- **Work to complete**
Only the lines below from the one containing "- If validation fails" to the one containing "- Try setting" should be repeated, both included and unchanged.

- **Items from a data source**
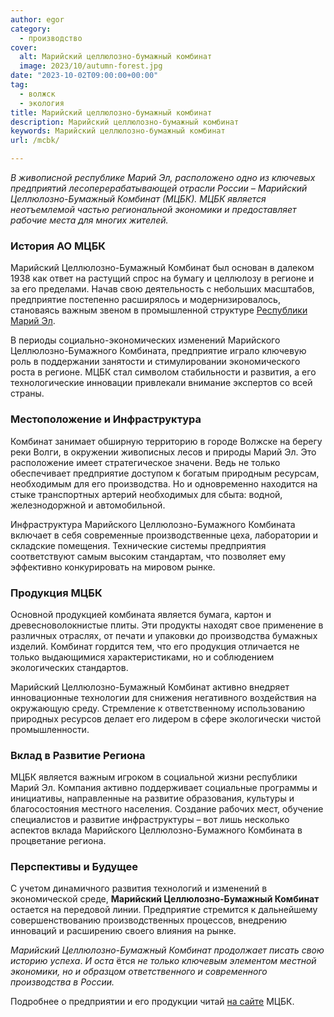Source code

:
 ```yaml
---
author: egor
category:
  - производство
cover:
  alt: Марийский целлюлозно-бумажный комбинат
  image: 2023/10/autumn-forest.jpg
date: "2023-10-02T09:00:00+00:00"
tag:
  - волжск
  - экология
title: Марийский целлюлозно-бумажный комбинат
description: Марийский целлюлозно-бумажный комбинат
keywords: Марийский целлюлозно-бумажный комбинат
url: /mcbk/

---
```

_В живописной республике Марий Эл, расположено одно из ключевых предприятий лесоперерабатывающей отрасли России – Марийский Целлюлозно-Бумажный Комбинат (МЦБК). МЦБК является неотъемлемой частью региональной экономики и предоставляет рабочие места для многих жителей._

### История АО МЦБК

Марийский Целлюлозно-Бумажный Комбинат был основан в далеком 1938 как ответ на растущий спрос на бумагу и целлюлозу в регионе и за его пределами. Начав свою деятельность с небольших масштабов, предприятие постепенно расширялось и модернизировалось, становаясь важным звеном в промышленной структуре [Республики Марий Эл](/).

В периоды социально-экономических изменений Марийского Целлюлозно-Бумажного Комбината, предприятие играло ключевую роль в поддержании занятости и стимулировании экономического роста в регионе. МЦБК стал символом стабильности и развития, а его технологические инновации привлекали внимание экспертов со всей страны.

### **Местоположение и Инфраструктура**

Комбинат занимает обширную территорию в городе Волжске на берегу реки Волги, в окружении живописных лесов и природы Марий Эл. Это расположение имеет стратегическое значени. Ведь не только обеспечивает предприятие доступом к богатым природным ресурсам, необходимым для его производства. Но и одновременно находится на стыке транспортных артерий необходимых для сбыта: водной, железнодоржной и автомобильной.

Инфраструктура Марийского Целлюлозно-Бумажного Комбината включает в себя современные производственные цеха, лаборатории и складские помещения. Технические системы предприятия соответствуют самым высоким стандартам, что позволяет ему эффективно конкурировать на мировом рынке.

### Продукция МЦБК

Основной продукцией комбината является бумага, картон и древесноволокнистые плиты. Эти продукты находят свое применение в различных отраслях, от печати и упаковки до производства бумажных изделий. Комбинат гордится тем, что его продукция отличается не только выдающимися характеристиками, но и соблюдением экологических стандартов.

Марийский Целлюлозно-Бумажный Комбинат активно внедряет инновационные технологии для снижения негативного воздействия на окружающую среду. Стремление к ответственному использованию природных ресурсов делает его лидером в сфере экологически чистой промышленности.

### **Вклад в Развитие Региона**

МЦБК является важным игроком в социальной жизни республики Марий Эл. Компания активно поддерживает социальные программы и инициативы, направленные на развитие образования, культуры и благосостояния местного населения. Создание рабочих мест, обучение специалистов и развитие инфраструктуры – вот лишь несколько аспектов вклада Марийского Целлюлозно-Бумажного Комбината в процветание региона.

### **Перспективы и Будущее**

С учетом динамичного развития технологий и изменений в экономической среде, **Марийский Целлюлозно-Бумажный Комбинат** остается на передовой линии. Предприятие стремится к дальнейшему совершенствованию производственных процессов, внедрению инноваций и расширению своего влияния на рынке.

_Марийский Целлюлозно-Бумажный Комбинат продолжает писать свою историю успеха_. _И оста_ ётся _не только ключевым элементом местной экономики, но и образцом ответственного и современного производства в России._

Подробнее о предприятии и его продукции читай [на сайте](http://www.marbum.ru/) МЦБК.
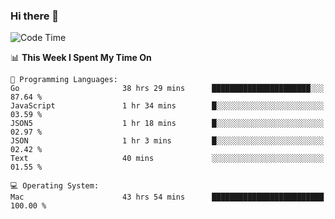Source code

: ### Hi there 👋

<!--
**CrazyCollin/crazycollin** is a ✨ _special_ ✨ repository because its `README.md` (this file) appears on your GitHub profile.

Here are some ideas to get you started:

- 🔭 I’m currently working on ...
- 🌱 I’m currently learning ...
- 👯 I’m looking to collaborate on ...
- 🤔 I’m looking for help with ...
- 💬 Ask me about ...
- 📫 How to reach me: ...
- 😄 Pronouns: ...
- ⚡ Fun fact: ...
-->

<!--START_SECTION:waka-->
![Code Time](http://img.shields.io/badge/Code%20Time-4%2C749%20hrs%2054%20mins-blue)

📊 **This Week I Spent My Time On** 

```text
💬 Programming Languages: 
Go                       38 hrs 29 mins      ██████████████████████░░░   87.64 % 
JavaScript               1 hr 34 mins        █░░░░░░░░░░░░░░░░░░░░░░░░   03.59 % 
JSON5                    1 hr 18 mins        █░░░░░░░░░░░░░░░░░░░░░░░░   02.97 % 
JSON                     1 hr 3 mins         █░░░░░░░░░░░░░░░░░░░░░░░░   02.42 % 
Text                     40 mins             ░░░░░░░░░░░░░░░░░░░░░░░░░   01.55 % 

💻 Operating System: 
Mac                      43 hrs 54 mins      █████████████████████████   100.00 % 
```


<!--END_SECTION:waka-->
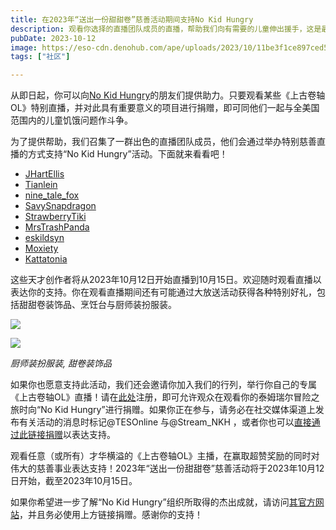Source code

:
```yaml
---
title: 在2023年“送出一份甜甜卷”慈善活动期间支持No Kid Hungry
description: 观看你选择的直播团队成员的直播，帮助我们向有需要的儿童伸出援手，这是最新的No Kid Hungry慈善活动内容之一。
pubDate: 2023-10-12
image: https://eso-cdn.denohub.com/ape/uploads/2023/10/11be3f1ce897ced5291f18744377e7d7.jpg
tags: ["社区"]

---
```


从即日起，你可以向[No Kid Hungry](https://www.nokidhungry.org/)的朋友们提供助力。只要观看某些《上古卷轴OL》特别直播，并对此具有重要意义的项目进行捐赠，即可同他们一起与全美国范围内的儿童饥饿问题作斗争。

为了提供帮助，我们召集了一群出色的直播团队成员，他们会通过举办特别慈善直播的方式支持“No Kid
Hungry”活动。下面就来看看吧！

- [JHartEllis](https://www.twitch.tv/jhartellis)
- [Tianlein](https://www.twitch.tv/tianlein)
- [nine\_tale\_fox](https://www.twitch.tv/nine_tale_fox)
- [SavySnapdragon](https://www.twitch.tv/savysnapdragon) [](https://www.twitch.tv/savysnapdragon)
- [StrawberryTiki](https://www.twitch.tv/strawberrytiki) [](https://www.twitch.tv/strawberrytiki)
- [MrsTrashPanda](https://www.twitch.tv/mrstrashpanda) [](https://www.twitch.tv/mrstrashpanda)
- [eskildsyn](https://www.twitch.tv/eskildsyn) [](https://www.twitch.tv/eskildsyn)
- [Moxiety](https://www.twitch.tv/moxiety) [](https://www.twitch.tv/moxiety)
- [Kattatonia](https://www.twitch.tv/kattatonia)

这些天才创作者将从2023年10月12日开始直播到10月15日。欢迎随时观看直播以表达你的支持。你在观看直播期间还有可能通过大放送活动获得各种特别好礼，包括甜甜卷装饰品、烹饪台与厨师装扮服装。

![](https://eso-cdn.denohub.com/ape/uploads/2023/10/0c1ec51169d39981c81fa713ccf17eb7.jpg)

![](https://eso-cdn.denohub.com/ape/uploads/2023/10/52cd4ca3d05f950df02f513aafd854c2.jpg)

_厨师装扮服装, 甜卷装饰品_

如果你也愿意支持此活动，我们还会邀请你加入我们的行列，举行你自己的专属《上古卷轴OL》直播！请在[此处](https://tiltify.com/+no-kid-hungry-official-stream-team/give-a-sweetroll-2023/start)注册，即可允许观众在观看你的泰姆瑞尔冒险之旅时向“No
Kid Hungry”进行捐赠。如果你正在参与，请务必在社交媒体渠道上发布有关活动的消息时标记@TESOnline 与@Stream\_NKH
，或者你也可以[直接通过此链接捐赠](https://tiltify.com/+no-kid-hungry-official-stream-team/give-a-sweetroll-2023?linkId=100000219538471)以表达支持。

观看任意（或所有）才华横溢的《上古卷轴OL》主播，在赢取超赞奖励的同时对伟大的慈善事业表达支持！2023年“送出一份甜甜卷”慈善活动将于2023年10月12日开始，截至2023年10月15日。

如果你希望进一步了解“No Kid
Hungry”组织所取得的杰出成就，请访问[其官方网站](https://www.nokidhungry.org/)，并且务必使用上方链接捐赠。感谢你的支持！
...
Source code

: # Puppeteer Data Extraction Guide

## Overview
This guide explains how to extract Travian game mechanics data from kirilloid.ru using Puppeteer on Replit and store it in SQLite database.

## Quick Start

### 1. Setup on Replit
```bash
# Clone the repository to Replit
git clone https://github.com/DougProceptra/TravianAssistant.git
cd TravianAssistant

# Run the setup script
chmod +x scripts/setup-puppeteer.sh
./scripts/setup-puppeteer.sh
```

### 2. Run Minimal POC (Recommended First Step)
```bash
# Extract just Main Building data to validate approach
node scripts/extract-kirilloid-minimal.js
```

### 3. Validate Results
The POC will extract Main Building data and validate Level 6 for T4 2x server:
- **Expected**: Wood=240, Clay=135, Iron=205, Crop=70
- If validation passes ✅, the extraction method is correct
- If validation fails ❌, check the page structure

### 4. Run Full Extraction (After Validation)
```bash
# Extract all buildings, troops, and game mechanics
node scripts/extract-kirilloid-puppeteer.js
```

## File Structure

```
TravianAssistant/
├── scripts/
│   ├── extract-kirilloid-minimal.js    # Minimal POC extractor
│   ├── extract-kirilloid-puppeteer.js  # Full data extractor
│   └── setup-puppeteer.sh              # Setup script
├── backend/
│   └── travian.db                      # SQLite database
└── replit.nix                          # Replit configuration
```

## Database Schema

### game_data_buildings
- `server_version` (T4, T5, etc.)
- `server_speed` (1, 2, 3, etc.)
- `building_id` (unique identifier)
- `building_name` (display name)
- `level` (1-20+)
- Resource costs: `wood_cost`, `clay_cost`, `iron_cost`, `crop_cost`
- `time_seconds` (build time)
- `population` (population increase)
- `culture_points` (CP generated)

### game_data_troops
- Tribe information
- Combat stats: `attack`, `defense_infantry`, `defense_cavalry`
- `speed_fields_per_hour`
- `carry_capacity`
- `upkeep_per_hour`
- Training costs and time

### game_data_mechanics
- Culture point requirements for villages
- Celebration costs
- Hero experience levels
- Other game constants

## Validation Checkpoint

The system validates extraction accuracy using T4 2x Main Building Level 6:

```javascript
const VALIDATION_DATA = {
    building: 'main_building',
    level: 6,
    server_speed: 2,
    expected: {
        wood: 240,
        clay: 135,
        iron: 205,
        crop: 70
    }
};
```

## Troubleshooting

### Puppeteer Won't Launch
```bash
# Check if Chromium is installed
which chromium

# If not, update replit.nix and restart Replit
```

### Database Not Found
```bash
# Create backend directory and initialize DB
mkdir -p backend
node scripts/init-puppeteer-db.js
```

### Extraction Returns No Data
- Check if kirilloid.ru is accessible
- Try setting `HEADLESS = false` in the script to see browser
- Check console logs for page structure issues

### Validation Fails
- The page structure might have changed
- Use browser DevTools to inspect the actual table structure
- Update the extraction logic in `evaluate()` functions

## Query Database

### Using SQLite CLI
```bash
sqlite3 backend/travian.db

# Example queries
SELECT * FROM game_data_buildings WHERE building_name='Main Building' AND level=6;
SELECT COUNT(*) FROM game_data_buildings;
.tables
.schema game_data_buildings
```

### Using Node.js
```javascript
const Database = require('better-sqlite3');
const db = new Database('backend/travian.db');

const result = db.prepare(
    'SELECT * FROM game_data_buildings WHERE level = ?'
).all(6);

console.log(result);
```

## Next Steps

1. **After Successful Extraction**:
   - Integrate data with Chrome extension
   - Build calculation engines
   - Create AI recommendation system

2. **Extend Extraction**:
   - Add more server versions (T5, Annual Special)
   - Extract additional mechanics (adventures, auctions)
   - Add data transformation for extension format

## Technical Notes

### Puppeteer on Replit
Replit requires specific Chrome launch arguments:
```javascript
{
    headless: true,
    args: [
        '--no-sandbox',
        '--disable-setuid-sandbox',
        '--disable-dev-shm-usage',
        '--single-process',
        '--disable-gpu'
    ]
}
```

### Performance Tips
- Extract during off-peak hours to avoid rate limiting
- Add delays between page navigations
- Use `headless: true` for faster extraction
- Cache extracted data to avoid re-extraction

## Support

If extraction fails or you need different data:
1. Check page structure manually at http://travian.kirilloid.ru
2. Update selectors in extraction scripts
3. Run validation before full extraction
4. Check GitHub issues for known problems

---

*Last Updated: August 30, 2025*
...
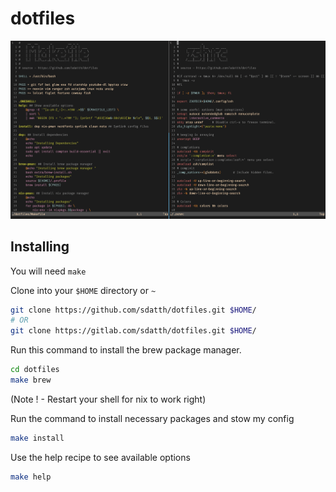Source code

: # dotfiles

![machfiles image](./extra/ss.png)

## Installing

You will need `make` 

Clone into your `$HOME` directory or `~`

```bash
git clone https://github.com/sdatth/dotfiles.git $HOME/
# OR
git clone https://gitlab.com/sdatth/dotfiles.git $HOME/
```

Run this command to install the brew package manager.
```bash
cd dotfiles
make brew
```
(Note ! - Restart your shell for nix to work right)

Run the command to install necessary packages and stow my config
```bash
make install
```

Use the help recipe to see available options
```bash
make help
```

- **Solution below**
- If validation fails ❌, check the page structure

### 4. Run Full Extraction (After Validation)
```bash
# Extract all buildings, troops, and game mechanics
node scripts/extract-kirilloid-puppeteer.js
```

## File Structure

```
TravianAssistant/
├── scripts/
│   ├── extract-kirilloid-minimal.js    # Minimal POC extractor
│   ├── extract-kirilloid-puppeteer.js  # Full data extractor
│   └── setup-puppeteer.sh              # Setup script
├── backend/
│   └── travian.db                      # SQLite database
└── replit.nix                          # Replit configuration
```

## Database Schema

### game_data_buildings
- `server_version` (T4, T5, etc.)
- `server_speed` (1, 2, 3, etc.)
- `building_id` (unique identifier)
- `building_name` (display name)
- `level` (1-20+)
- Resource costs: `wood_cost`, `clay_cost`, `iron_cost`, `crop_cost`
- `time_seconds` (build time)
- `population` (population increase)
- `culture_points` (CP generated)

### game_data_troops
- Tribe information
- Combat stats: `attack`, `defense_infantry`, `defense_cavalry`
- `speed_fields_per_hour`
- `carry_capacity`
- `upkeep_per_hour`
- Training costs and time

### game_data_mechanics
- Culture point requirements for villages
- Celebration costs
- Hero experience levels
- Other game constants

## Validation Checkpoint

The system validates extraction accuracy using T4 2x Main Building Level 6:

```javascript
const VALIDATION_DATA = {
    building: 'main_building',
    level: 6,
    server_speed: 2,
    expected: {
        wood: 240,
        clay: 135,
        iron: 205,
        crop: 70
    }
};
```

## Troubleshooting

### Puppeteer Won't Launch
```bash
# Check if Chromium is installed
which chromium

# If not, update replit.nix and restart Replit
```

### Database Not Found
```bash
# Create backend directory and initialize DB
mkdir -p backend
node scripts/init-puppeteer-db.js
```

### Extraction Returns No Data
- Check if kirilloid.ru is accessible
- Try setting `HEADLESS = false` in the script to see browser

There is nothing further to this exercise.